» Work required
From the entries below, copy each line in which the word "solution" occurs.

» Provided data
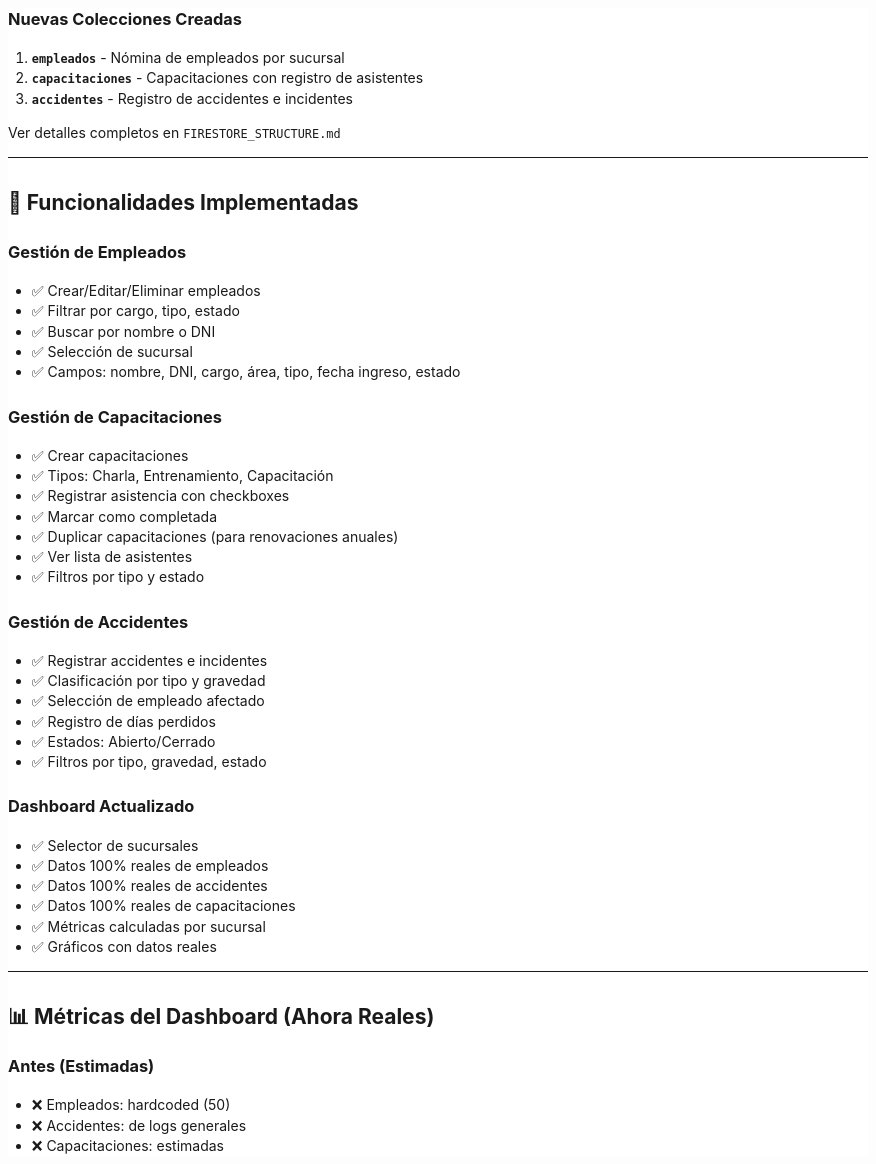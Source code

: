### Nuevas Colecciones Creadas

1. **`empleados`** - Nómina de empleados por sucursal
2. **`capacitaciones`** - Capacitaciones con registro de asistentes
3. **`accidentes`** - Registro de accidentes e incidentes

Ver detalles completos en `FIRESTORE_STRUCTURE.md`

---

## 🎯 Funcionalidades Implementadas

### Gestión de Empleados
- ✅ Crear/Editar/Eliminar empleados
- ✅ Filtrar por cargo, tipo, estado
- ✅ Buscar por nombre o DNI
- ✅ Selección de sucursal
- ✅ Campos: nombre, DNI, cargo, área, tipo, fecha ingreso, estado

### Gestión de Capacitaciones
- ✅ Crear capacitaciones
- ✅ Tipos: Charla, Entrenamiento, Capacitación
- ✅ Registrar asistencia con checkboxes
- ✅ Marcar como completada
- ✅ Duplicar capacitaciones (para renovaciones anuales)
- ✅ Ver lista de asistentes
- ✅ Filtros por tipo y estado

### Gestión de Accidentes
- ✅ Registrar accidentes e incidentes
- ✅ Clasificación por tipo y gravedad
- ✅ Selección de empleado afectado
- ✅ Registro de días perdidos
- ✅ Estados: Abierto/Cerrado
- ✅ Filtros por tipo, gravedad, estado

### Dashboard Actualizado
- ✅ Selector de sucursales
- ✅ Datos 100% reales de empleados
- ✅ Datos 100% reales de accidentes
- ✅ Datos 100% reales de capacitaciones
- ✅ Métricas calculadas por sucursal
- ✅ Gráficos con datos reales

---

## 📊 Métricas del Dashboard (Ahora Reales)

### Antes (Estimadas)
- ❌ Empleados: hardcoded (50)
- ❌ Accidentes: de logs generales
- ❌ Capacitaciones: estimadas

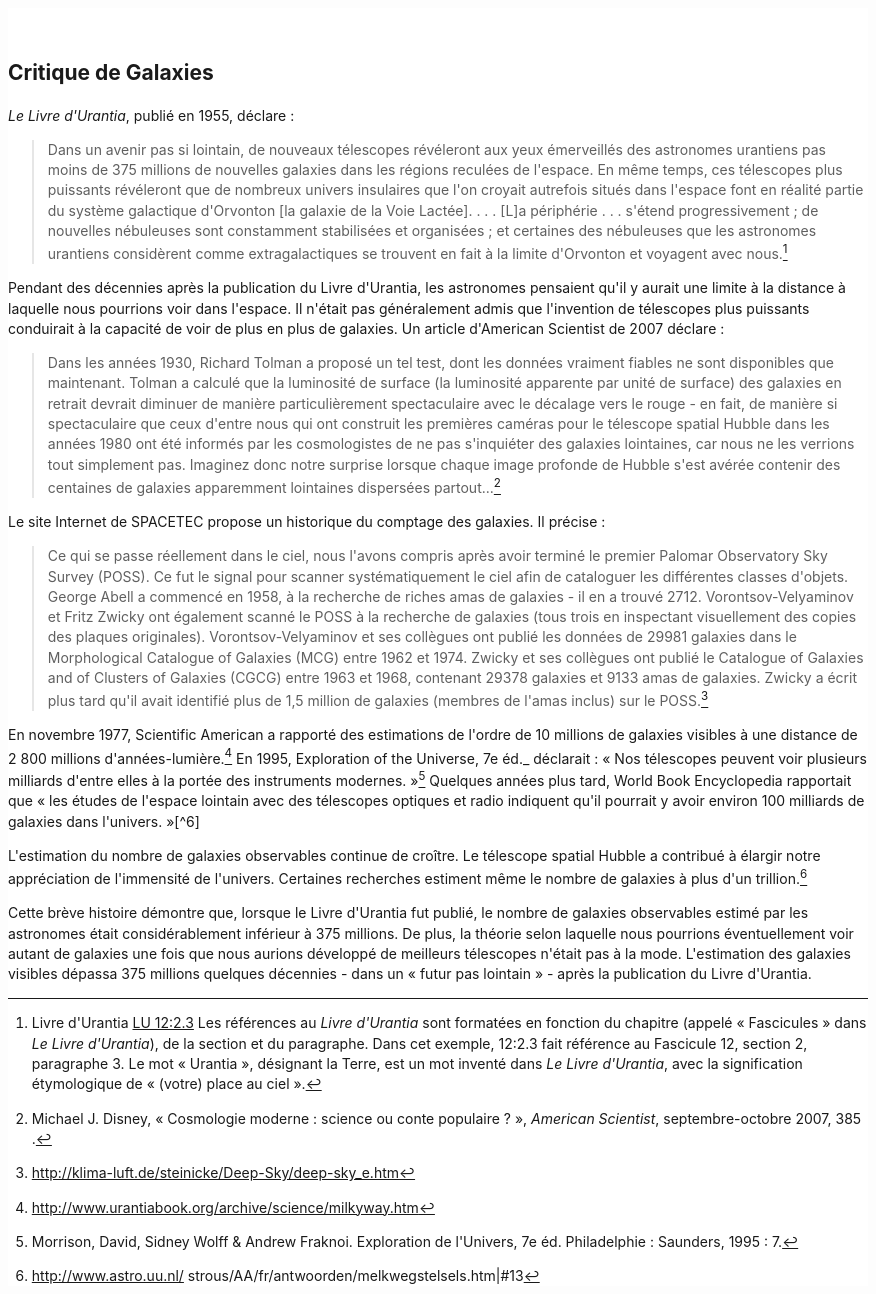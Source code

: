 <br style="clear:both;"/>

## Critique de Galaxies

_Le Livre d'Urantia_, publié en 1955, déclare :

> Dans un avenir pas si lointain, de nouveaux télescopes révéleront aux yeux émerveillés des astronomes urantiens pas moins de 375 millions de nouvelles galaxies dans les régions reculées de l'espace. En même temps, ces télescopes plus puissants révéleront que de nombreux univers insulaires que l'on croyait autrefois situés dans l'espace font en réalité partie du système galactique d'Orvonton [la galaxie de la Voie Lactée]. . . . [L]a périphérie . . . s'étend progressivement ; de nouvelles nébuleuses sont constamment stabilisées et organisées ; et certaines des nébuleuses que les astronomes urantiens considèrent comme extragalactiques se trouvent en fait à la limite d'Orvonton et voyagent avec nous.[^1]

Pendant des décennies après la publication du Livre d'Urantia, les astronomes pensaient qu'il y aurait une limite à la distance à laquelle nous pourrions voir dans l'espace. Il n'était pas généralement admis que l'invention de télescopes plus puissants conduirait à la capacité de voir de plus en plus de galaxies. Un article d'American Scientist de 2007 déclare :

> Dans les années 1930, Richard Tolman a proposé un tel test, dont les données vraiment fiables ne sont disponibles que maintenant. Tolman a calculé que la luminosité de surface (la luminosité apparente par unité de surface) des galaxies en retrait devrait diminuer de manière particulièrement spectaculaire avec le décalage vers le rouge - en fait, de manière si spectaculaire que ceux d'entre nous qui ont construit les premières caméras pour le télescope spatial Hubble dans les années 1980 ont été informés par les cosmologistes de ne pas s'inquiéter des galaxies lointaines, car nous ne les verrions tout simplement pas. Imaginez donc notre surprise lorsque chaque image profonde de Hubble s'est avérée contenir des centaines de galaxies apparemment lointaines dispersées partout...[^2]

Le site Internet de SPACETEC propose un historique du comptage des galaxies. Il précise :

> Ce qui se passe réellement dans le ciel, nous l'avons compris après avoir terminé le premier Palomar Observatory Sky Survey (POSS). Ce fut le signal pour scanner systématiquement le ciel afin de cataloguer les différentes classes d'objets. George Abell a commencé en 1958, à la recherche de riches amas de galaxies - il en a trouvé 2712. Vorontsov-Velyaminov et Fritz Zwicky ont également scanné le POSS à la recherche de galaxies (tous trois en inspectant visuellement des copies des plaques originales). Vorontsov-Velyaminov et ses collègues ont publié les données de 29981 galaxies dans le Morphological Catalogue of Galaxies (MCG) entre 1962 et 1974. Zwicky et ses collègues ont publié le Catalogue of Galaxies and of Clusters of Galaxies (CGCG) entre 1963 et 1968, contenant 29378 galaxies et 9133 amas de galaxies. Zwicky a écrit plus tard qu'il avait identifié plus de 1,5 million de galaxies (membres de l'amas inclus) sur le POSS.[^3]

En novembre 1977, Scientific American a rapporté des estimations de l'ordre de 10 millions de galaxies visibles à une distance de 2 800 millions d'années-lumière.[^4] En 1995, Exploration of the Universe, 7e éd._ déclarait : « Nos télescopes peuvent voir plusieurs milliards d'entre elles à la portée des instruments modernes. »[^5] Quelques années plus tard, World Book Encyclopedia rapportait que « les études de l'espace lointain avec des télescopes optiques et radio indiquent qu'il pourrait y avoir environ 100 milliards de galaxies dans l'univers. »[^6]

L'estimation du nombre de galaxies observables continue de croître. Le télescope spatial Hubble a contribué à élargir notre appréciation de l'immensité de l'univers. Certaines recherches estiment même le nombre de galaxies à plus d'un trillion.[^7]

Cette brève histoire démontre que, lorsque le Livre d'Urantia fut publié, le nombre de galaxies observables estimé par les astronomes était considérablement inférieur à 375 millions. De plus, la théorie selon laquelle nous pourrions éventuellement voir autant de galaxies une fois que nous aurions développé de meilleurs télescopes n'était pas à la mode. L'estimation des galaxies visibles dépassa 375 millions quelques décennies - dans un « futur pas lointain » - après la publication du Livre d'Urantia.


[^1]: Livre d'Urantia [LU 12:2.3](/fr/The_Urantia_Book/12#p2_3) Les références au _Livre d'Urantia_ sont formatées en fonction du chapitre (appelé « Fascicules » dans _Le Livre d'Urantia_), de la section et du paragraphe. Dans cet exemple, 12:2.3 fait référence au Fascicule 12, section 2, paragraphe 3. Le mot « Urantia », désignant la Terre, est un mot inventé dans _Le Livre d'Urantia_, avec la signification étymologique de « (votre) place au ciel ».
[^2]: Michael J. Disney, « Cosmologie moderne : science ou conte populaire ? », _American Scientist_, septembre-octobre 2007, 385 .
[^3]: http://klima-luft.de/steinicke/Deep-Sky/deep-sky_e.htm
[^4]: http://www.urantiabook.org/archive/science/milkyway.htm
[^5]: Morrison, David, Sidney Wolff \& Andrew Fraknoi. Exploration de l'Univers, 7e éd. Philadelphie : Saunders, 1995 : 7.
[^7]: http://www.astro.uu.nl/ strous/AA/fr/antwoorden/melkwegstelsels.htm|\#13
[^8]: Livre d'Urantia [LU 15:3.1](/fr/The_Urantia_Book/15#p3_1)
[^9]: Livre d'Urantia [LU 12:1.3](/fr/The_Urantia_Book/12#p1_3)
[^10]: Livre d'Urantia [LU 12:1.8,9](/fr/The_Urantia_Book/12#p1_8)
[^11]: Livre d'Urantia [LU 12:4.14,15](/fr/The_Urantia_Book/12#p4_14)
[^12]: Livre d'Urantia [LU 12:2.3](/fr/The_Urantia_Book/12#p2_3)
[^13]: http://en.wikipedia.org/wiki/Galaxy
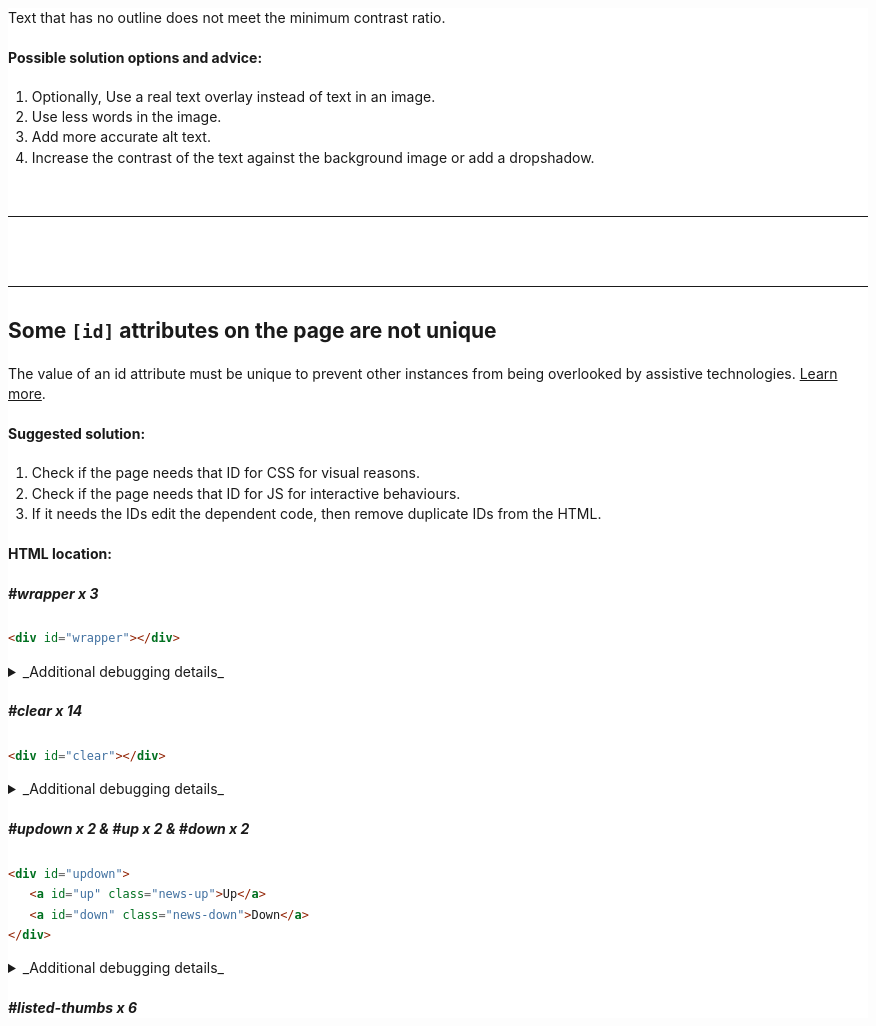 Text that has no outline does not meet the minimum contrast ratio.

#### Possible solution options and advice:

1. Optionally, Use a real text overlay instead of text in an image.
2. Use less words in the image.
3. Add more accurate alt text.
4. Increase the contrast of the text against the background image or add a dropshadow.

<br>
<hr>
<br>
<br>
<hr>

## Some `[id]` attributes on the page are not unique
The value of an id attribute must be unique to prevent other instances from being overlooked by assistive technologies. [Learn more](https://dequeuniversity.com/rules/axe/2.2/duplicate-id?application=lighthouse).


#### Suggested solution:

1. Check if the page needs that ID for CSS for visual reasons.
2. Check if the page needs that ID for JS for interactive behaviours.
3. If it needs the IDs edit the dependent code, then remove duplicate IDs from the HTML.


#### HTML location:

##### \#wrapper x 3

```html
<div id="wrapper"></div>
```

<details><summary>_Additional debugging details_</summary></details>

##### \#clear x 14

```html
<div id="clear"></div>
```
<details><summary>_Additional debugging details_</summary></details>

##### \#updown x 2 & \#up x 2 & \#down x 2 

```html
<div id="updown">
   <a id="up" class="news-up">Up</a>
   <a id="down" class="news-down">Down</a>
</div>
```

<details><summary>_Additional debugging details_</summary></details>

##### \#listed-thumbs x 6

» Answer for this exercise
#### Possible solution options and advice:
#### Suggested solution:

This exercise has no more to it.